Menurut Vitruvius di dalam bukunya De Architectura (yang merupakan sumber tertulis paling tua yang masih ada hingga sekarang), bangunan yang baik haruslah memilik Keindahan / Estetika (Venustas), Kekuatan (Firmitas), dan Kegunaan / Fungsi (Utilitas); arsitektur dapat dikatakan sebagai keseimbangan dan koordinasi antara ketiga unsur tersebut, dan tidak ada satu unsur yang melebihi unsur lainnya. Dalam definisi modern, arsitektur harus mencakup pertimbangan fungsi, estetika, dan psikologis.

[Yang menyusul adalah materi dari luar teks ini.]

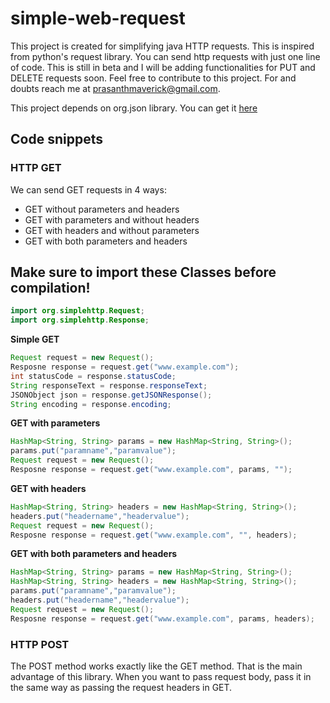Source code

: # simple-web-request
This project is created for simplifying java HTTP requests. This is inspired from python's request library. You can send http requests with just one line of code. This is still in beta and I will be adding functionalities for PUT and DELETE requests soon. Feel free to contribute to this project. For and doubts reach me at prasanthmaverick@gmail.com.

This project depends on org.json library. You can get it [here](https://github.com/stleary/JSON-java)

## Code snippets

### HTTP GET
We can send GET requests in 4 ways:
  * GET without parameters and headers
  * GET with parameters and without headers
  * GET with headers and without parameters
  * GET with both parameters and headers
## Make sure to import these Classes before compilation! 
```java
import org.simplehttp.Request;
import org.simplehttp.Response;
```

**Simple GET**
```java
Request request = new Request();
Resposne response = request.get("www.example.com");
int statusCode = response.statusCode;
String responseText = response.responseText;
JSONObject json = response.getJSONResponse();
String encoding = response.encoding;
```
**GET with parameters**
```java
HashMap<String, String> params = new HashMap<String, String>();
params.put("paramname","paramvalue");
Request request = new Request();
Resposne response = request.get("www.example.com", params, "");
```
**GET with headers**
```java
HashMap<String, String> headers = new HashMap<String, String>();
headers.put("headername","headervalue");
Request request = new Request();
Resposne response = request.get("www.example.com", "", headers);
```
**GET with both parameters and headers**
```java
HashMap<String, String> params = new HashMap<String, String>();
HashMap<String, String> headers = new HashMap<String, String>();
params.put("paramname","paramvalue");
headers.put("headername","headervalue");
Request request = new Request();
Resposne response = request.get("www.example.com", params, headers);
```
### HTTP POST

The POST method works exactly like the GET method. That is the main advantage of this library. When you want to pass request body, pass it in the same way as passing the request headers in GET.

Namun, dapat dikatakan pula bahwa unsur fungsi itu sendiri di dalamnya sudah mencakup baik unsur estetika maupun psikologis.
 
UTILITAS/Fungsi Bangunan/Arsitektur  
Dalam hal fungsi bangunan dan arsitektur memiliki persamaan, yakni untuk mewadahi manusia dengan segala aktifitas serta peralatannya. Dalam segi bentuk dan ukuran sama-sama memiliki dimensi yang besar yang cukup untuk melingkupi kegiatan manusia dalam tiga dimensi sehingga manusia dan peralatannya dapat diwadahi oleh bangunan atau juga arsitektur. Pada bentukan dan sistem struktur yang digunakan juga merupakan hal yang sama, dan arsitektur memang bangunan yang diberi nilai dan estetika.
Perbedaan antara bangunan dan arsitektur terletak pada estetikanya, karena estetika itu berbeda pula nilai dan tampilannya. Bila bangunan hanya dinilai dari segi fisik yaitu bahan yang digunakan (kekuatan, keawetan, ketahanan) dan fungsinya, pada arsitektur tidak hanya itu, arsitektur juga dinilai seni dan keindahannya. Jadi bila pada bangunan, dalam posisi dan fungsi yang sama, semakin besar dan semakin kokoh bangunan itu maka harganya akan semakin mahal. Namun pada arsitektur, dapat juga yang lebih kecil walau fungsinya sama mempunyai harga yang lebih mahal karena nilai seni dan keindahannya tinggi. Dengan demikian dalam berarsitektur efisiensi itu sangat diperlukan juga penggunaan teknologi yang mutakhir, untuk mendapat nilai dan seni yang lebih tinggi. Karena harga dari arsitektur tidak hanya dari kegunaan dan kapasitasnya, namun juga dari tampilan dan nilai-nilai kearsitekturalnya, yang tidak dimiliki oleh bangunan.

FIRMITAS/ Kekuatan bangunan
Firmitas yang dimaksud Vitruvius mencakup penyaluran beban yang baik dari bangunan ke tanah dan juga pemilihan material yang tepat. Vitruvius menjelaskan setiap material yang ia pakai dalam bangunannya, seperti batu bata, pasir, kapur, pozzolana, batu dan kayu. Setiap material dijelaskan mulai dari karakteristik dari tiap jenis-jenisnya hingga cara mendapatkanya/membuatnya. Kemudian, ia menjelaskan metode membangunnya (konstruksi).